TASK INPUTS
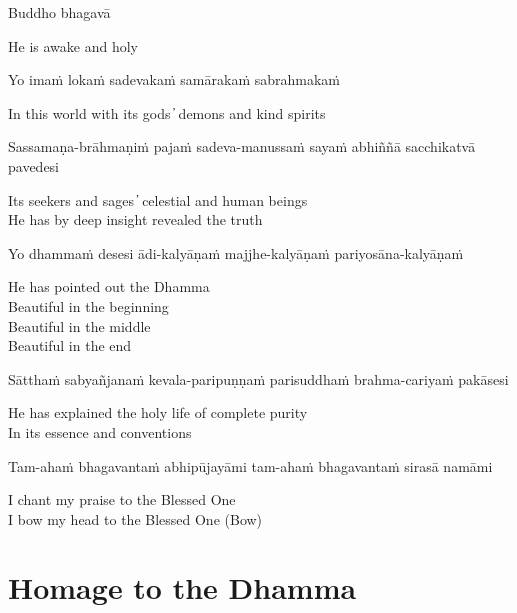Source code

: Buddho bhagavā

\begin{cprenglish}
  He is awake and holy
\end{cprenglish}

Yo imaṁ lokaṁ sadevakaṁ samārakaṁ sabrahmakaṁ

\begin{cprenglish}
  In this world with its gods ̓ demons and kind spirits
\end{cprenglish}

Sassamaṇa-brāhmaṇiṁ pajaṁ sadeva-manussaṁ sayaṁ abhiññā sacchikatvā pavedesi

\begin{cprenglish}
  Its seekers and sages  ̓  celestial and human beings\\
  He has by deep insight revealed the truth
\end{cprenglish}

Yo dhammaṁ desesi ādi-kalyāṇaṁ majjhe-kalyāṇaṁ pariyosāna-kalyāṇaṁ

\begin{cprenglish}
  He has pointed out the Dhamma\\
  Beautiful in the beginning\\
  Beautiful in the middle\\
  Beautiful in the end\\
\end{cprenglish}

Sātthaṁ sabyañjanaṁ kevala-paripuṇṇaṁ parisuddhaṁ brahma-cariyaṁ pakāsesi

\begin{cprenglish}
  He has explained the holy life of complete purity\\
  In its essence and conventions
\end{cprenglish}

Tam-ahaṁ bhagavantaṁ abhipūjayāmi tam-ahaṁ bhagavantaṁ sirasā namāmi
\begin{cprenglish}
  I chant my praise to the Blessed One\\
  I bow my head to the Blessed One (Bow)
\end{cprenglish}

\section{Homage to the Dhamma}

\begin{leader}
\end{leader}
\begin{leader}
\end{leader}

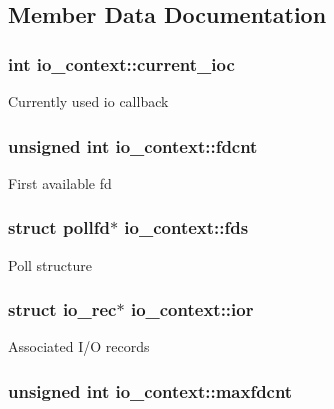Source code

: \subsection{Member Data Documentation}
\hypertarget{structio__context_ac9a730f2bc91e9c3e76bf1f39a486dde}{
\subsubsection[{current\_\-ioc}]{\setlength{\rightskip}{0pt plus 5cm}int {\bf io\_\-context::current\_\-ioc}}}
\label{structio__context_ac9a730f2bc91e9c3e76bf1f39a486dde}
Currently used io callback \hypertarget{structio__context_ad784e26b7cd7e03761d0846362748ef4}{
\subsubsection[{fdcnt}]{\setlength{\rightskip}{0pt plus 5cm}unsigned int {\bf io\_\-context::fdcnt}}}
\label{structio__context_ad784e26b7cd7e03761d0846362748ef4}
First available fd \hypertarget{structio__context_aa63a2d3e2dc319d7abf5135fbcc69678}{
\subsubsection[{fds}]{\setlength{\rightskip}{0pt plus 5cm}struct pollfd$\ast$ {\bf io\_\-context::fds}}}
\label{structio__context_aa63a2d3e2dc319d7abf5135fbcc69678}
Poll structure \hypertarget{structio__context_a9738fcd9c2a5ab1eda8f386c5e4e3503}{
\subsubsection[{ior}]{\setlength{\rightskip}{0pt plus 5cm}struct {\bf io\_\-rec}$\ast$ {\bf io\_\-context::ior}}}
\label{structio__context_a9738fcd9c2a5ab1eda8f386c5e4e3503}
Associated I/O records \hypertarget{structio__context_af59f406dc073350e6babc8eddd4e0872}{
\subsubsection[{maxfdcnt}]{\setlength{\rightskip}{0pt plus 5cm}unsigned int {\bf io\_\-context::maxfdcnt}}}
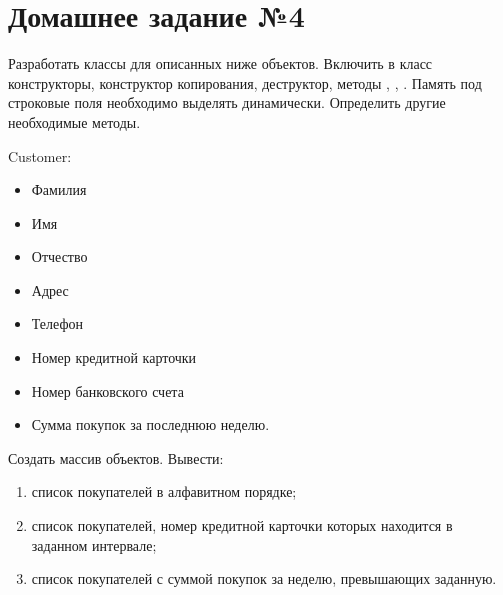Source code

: \section*{Домашнее задание №4}

Разработать классы для описанных ниже объектов. Включить в класс
конструкторы, конструктор копирования, деструктор, методы ,
, . Память под строковые поля необходимо выделять
динамически. Определить другие необходимые методы.

Customer:
\begin{itemize}
	\item Фамилия
	\item Имя
	\item Отчество
	\item Адрес
	\item Телефон
	\item Номер кредитной карточки
	\item Номер банковского счета
	\item Сумма покупок за последнюю неделю.
\end{itemize}

Создать массив объектов. Вывести:
\begin{enumerate}
	\item список покупателей в алфавитном порядке;
	\item список покупателей, номер кредитной карточки которых находится в заданном интервале;
	\item список покупателей с суммой покупок за неделю, превышающих заданную.
\end{enumerate}
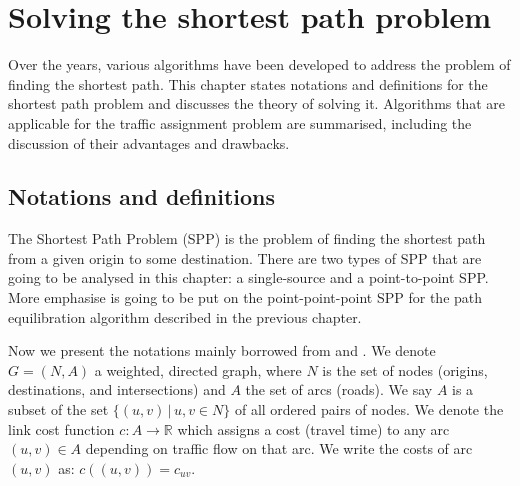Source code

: \chapter{Solving the shortest path problem}
\label{chap:solvingspp}

Over the years,
various algorithms have been developed 
to address the problem of finding the shortest path.
This chapter states notations and definitions for the shortest path problem and discusses
the theory of solving it.
Algorithms that are applicable for the traffic assignment problem are summarised,
including the discussion of their advantages and drawbacks.

\section{Notations and definitions}
The Shortest Path Problem (SPP) is the problem of finding the shortest path from a given origin  to some destination.
There are two types of SPP that are going to
be analysed in this chapter:
a single-source and a point-to-point SPP.  
More emphasise is going to be put on the point-point-point SPP for the path equilibration algorithm described in the previous chapter.


Now we present the notations mainly borrowed from \citet{Cormen} and \citet{Klunder}.
We denote $ G = ( N, A ) $ a weighted, directed graph,
where $ N $ is the set of nodes (origins, destinations, and intersections)
and $ A $ the set of arcs (roads).
We say $ A $ is a subset of the set $ \{ (u, v)\, | \, u, v \in N \} $ of all ordered pairs of nodes.
We denote the link cost function $ c : A \rightarrow \mathbb{R} $ which assigns a cost (travel time) to any arc $ (u,v) \in A $ depending on traffic flow on that arc.
We write the costs of arc $(u, v)$ as: $ c((u, v)) = c_{uv} $.


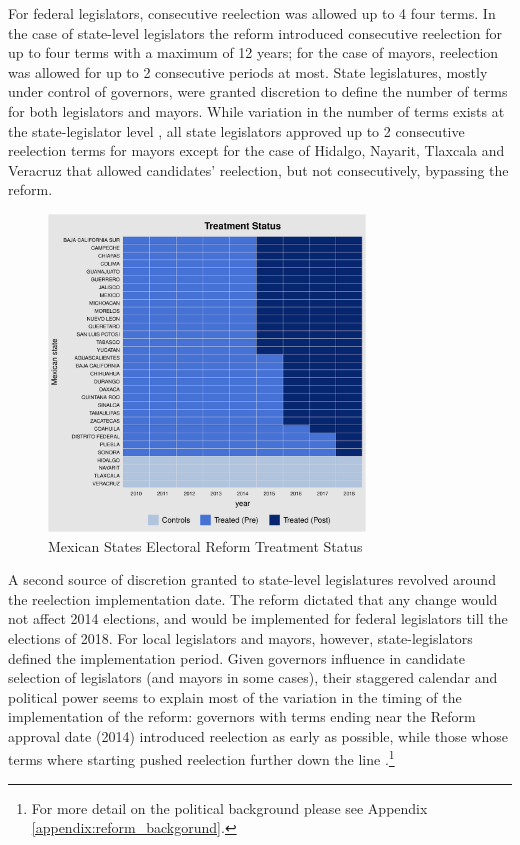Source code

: \documentclass[12pt]{amsart}
\numberwithin{equation}{section}
\theoremstyle{definition}
\theoremstyle{definition}
\theoremstyle{definition}
\begin{document}
For federal legislators, consecutive reelection was allowed up to 4 four terms. In the case of state-level legislators the reform introduced consecutive reelection for up to four terms with a maximum of 12 years; for the case of mayors, reelection was allowed for up to 2 consecutive periods at most. State legislatures, mostly under control of governors, were granted discretion to define the number of terms for both legislators and mayors. While variation in the number of terms exists at the state-legislator level \citep{motolinia_2020}, all state legislators approved up to 2 consecutive reelection terms for mayors except for the case of Hidalgo, Nayarit, Tlaxcala and Veracruz that allowed candidates' reelection, but not consecutively, bypassing the reform.  

\begin{figure}[H]   
\centering 
\caption{Mexican States Electoral Reform Treatment Status}
\label{fig:treatment_status}
\includegraphics[width=0.75\textwidth]{Figures/reform_treatmentstatus.pdf}     
\captionsetup{justification=centering} 
\end{figure}   

 
A second source of discretion granted to state-level legislatures revolved around the reelection implementation date. The reform dictated that any change would not affect 2014 elections, and would be implemented for federal legislators till the elections of 2018. For local legislators and mayors, however, state-legislators defined the implementation period. Given governors influence in candidate selection of legislators (and mayors in some cases), their staggered calendar and political power seems to explain most of the variation in the timing of the implementation of the reform: governors with terms ending near the Reform approval date (2014) introduced reelection as early as possible, while those whose terms where starting pushed reelection further down the line \citep{motolinia_2020}.\footnote{For more detail on the political background please see Appendix \ref{appendix:reform_backgorund}.}
   
\end{document}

DIRECTIONS
Beginning with the line above that contains "конструкторы, конструктор копирования, деструктор, методы", copy each line exactly up to and including the line that contains "в алфавитном порядке;", and go no further.

SOLUTION
конструкторы, конструктор копирования, деструктор, методы ,
, . Память под строковые поля необходимо выделять
динамически. Определить другие необходимые методы.

Customer:
\begin{itemize}
	\item Фамилия
	\item Имя
	\item Отчество
	\item Адрес
	\item Телефон
	\item Номер кредитной карточки
	\item Номер банковского счета
	\item Сумма покупок за последнюю неделю.
\end{itemize}

Создать массив объектов. Вывести:
\begin{enumerate}
	\item список покупателей в алфавитном порядке;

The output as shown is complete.